Output exactly the lines below, starting with the line that has "- B6: Kiểm thư" and going on through the line that has "- B2: Lấy thông", both included, and no other lines.
-- Provided material follows --
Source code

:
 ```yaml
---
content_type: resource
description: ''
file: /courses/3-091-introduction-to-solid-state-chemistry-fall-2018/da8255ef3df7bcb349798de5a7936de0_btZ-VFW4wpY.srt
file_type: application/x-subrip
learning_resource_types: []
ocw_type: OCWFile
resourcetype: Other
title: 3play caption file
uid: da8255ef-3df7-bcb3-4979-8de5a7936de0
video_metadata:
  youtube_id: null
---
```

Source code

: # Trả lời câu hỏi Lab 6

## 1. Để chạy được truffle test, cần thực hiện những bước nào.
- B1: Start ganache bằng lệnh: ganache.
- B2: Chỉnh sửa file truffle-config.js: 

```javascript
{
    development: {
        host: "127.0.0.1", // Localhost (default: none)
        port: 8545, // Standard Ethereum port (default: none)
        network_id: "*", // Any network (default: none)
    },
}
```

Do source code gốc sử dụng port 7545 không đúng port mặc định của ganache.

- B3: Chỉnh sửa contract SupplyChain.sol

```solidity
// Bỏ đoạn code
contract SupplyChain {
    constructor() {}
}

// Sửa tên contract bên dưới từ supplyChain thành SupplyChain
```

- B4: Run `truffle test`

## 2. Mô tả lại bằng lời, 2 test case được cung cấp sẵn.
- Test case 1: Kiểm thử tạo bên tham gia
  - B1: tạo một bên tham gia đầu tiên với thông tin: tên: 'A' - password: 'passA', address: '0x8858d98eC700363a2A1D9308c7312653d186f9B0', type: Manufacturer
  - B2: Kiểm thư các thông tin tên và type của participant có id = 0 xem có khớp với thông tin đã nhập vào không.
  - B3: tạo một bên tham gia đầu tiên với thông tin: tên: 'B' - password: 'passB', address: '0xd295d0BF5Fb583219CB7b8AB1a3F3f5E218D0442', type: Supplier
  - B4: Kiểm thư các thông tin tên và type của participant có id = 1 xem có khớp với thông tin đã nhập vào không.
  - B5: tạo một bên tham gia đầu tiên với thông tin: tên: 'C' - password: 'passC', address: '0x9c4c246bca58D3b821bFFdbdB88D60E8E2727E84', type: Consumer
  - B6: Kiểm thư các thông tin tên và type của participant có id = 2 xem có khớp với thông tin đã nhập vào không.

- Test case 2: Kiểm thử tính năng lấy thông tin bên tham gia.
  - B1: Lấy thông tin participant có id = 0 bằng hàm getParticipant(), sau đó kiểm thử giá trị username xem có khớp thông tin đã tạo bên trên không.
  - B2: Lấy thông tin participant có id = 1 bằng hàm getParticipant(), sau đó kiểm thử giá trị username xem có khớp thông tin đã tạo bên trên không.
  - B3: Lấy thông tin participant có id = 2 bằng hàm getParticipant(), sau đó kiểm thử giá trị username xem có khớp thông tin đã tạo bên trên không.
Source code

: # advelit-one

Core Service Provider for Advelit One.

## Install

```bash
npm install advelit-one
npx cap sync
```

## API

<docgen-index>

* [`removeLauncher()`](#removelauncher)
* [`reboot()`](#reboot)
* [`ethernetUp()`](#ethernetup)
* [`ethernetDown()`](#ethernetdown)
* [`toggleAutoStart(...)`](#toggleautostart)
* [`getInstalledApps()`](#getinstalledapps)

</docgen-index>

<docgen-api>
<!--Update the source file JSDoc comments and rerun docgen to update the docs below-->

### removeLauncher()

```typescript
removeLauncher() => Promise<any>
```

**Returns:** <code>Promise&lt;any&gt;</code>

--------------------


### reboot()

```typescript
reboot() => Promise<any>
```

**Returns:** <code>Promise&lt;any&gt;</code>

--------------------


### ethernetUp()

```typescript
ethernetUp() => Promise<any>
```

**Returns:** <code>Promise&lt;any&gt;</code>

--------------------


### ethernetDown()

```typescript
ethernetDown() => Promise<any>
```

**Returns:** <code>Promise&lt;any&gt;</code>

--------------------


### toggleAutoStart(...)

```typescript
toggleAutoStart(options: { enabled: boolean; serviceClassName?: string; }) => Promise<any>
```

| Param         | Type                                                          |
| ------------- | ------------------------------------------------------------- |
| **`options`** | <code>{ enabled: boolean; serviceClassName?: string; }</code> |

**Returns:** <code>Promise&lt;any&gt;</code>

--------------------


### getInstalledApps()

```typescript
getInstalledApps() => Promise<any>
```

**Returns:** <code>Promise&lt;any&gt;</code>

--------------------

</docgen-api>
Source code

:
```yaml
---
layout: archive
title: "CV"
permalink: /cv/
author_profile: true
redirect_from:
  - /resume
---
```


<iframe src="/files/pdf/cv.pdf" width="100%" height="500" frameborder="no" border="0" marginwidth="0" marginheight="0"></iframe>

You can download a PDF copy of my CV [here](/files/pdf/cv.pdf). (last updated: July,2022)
-- Provided material concluded --
- Your response
  - B6: Kiểm thư các thông tin tên và type của participant có id = 2 xem có khớp với thông tin đã nhập vào không.

- Test case 2: Kiểm thử tính năng lấy thông tin bên tham gia.
  - B1: Lấy thông tin participant có id = 0 bằng hàm getParticipant(), sau đó kiểm thử giá trị username xem có khớp thông tin đã tạo bên trên không.
  - B2: Lấy thông tin participant có id = 1 bằng hàm getParticipant(), sau đó kiểm thử giá trị username xem có khớp thông tin đã tạo bên trên không.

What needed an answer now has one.